* [EXERCISE] All of the data that follows should be written out exactly.

Dataset items:
----------------

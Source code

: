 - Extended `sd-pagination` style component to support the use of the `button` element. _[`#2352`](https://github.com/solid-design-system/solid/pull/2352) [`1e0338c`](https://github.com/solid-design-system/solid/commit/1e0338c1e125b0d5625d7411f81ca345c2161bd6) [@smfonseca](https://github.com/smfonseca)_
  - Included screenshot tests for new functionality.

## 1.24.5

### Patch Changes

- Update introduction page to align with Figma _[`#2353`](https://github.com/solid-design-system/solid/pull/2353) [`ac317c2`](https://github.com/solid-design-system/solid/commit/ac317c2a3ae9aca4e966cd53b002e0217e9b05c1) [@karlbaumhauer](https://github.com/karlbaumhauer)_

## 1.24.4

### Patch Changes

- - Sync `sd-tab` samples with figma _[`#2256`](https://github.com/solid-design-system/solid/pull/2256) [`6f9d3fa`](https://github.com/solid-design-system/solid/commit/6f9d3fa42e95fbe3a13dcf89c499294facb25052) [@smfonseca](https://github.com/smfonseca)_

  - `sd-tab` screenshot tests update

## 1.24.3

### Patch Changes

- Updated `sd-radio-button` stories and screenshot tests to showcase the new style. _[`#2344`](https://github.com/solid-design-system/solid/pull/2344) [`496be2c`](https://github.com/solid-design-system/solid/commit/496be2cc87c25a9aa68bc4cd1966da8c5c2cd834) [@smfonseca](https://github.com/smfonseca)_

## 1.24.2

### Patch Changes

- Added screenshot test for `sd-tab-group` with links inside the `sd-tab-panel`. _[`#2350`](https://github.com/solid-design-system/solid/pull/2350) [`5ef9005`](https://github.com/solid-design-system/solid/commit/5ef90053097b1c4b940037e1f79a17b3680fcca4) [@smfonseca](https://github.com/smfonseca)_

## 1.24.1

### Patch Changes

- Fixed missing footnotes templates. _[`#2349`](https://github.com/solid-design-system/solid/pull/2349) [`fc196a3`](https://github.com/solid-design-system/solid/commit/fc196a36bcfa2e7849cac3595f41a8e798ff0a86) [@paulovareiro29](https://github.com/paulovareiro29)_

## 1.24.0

----------------

* [REPLY TO THE TASK]
Source code

: - Extended `sd-pagination` style component to support the use of the `button` element. _[`#2352`](https://github.com/solid-design-system/solid/pull/2352) [`1e0338c`](https://github.com/solid-design-system/solid/commit/1e0338c1e125b0d5625d7411f81ca345c2161bd6) [@smfonseca](https://github.com/smfonseca)_
  - Included screenshot tests for new functionality.

## 1.24.5

### Patch Changes

- Update introduction page to align with Figma _[`#2353`](https://github.com/solid-design-system/solid/pull/2353) [`ac317c2`](https://github.com/solid-design-system/solid/commit/ac317c2a3ae9aca4e966cd53b002e0217e9b05c1) [@karlbaumhauer](https://github.com/karlbaumhauer)_

## 1.24.4

### Patch Changes

- - Sync `sd-tab` samples with figma _[`#2256`](https://github.com/solid-design-system/solid/pull/2256) [`6f9d3fa`](https://github.com/solid-design-system/solid/commit/6f9d3fa42e95fbe3a13dcf89c499294facb25052) [@smfonseca](https://github.com/smfonseca)_

  - `sd-tab` screenshot tests update

## 1.24.3

### Patch Changes

- Updated `sd-radio-button` stories and screenshot tests to showcase the new style. _[`#2344`](https://github.com/solid-design-system/solid/pull/2344) [`496be2c`](https://github.com/solid-design-system/solid/commit/496be2cc87c25a9aa68bc4cd1966da8c5c2cd834) [@smfonseca](https://github.com/smfonseca)_

## 1.24.2

### Patch Changes

- Added screenshot test for `sd-tab-group` with links inside the `sd-tab-panel`. _[`#2350`](https://github.com/solid-design-system/solid/pull/2350) [`5ef9005`](https://github.com/solid-design-system/solid/commit/5ef90053097b1c4b940037e1f79a17b3680fcca4) [@smfonseca](https://github.com/smfonseca)_

## 1.24.1

### Patch Changes

- Fixed missing footnotes templates. _[`#2349`](https://github.com/solid-design-system/solid/pull/2349) [`fc196a3`](https://github.com/solid-design-system/solid/commit/fc196a36bcfa2e7849cac3595f41a8e798ff0a86) [@paulovareiro29](https://github.com/paulovareiro29)_

## 1.24.0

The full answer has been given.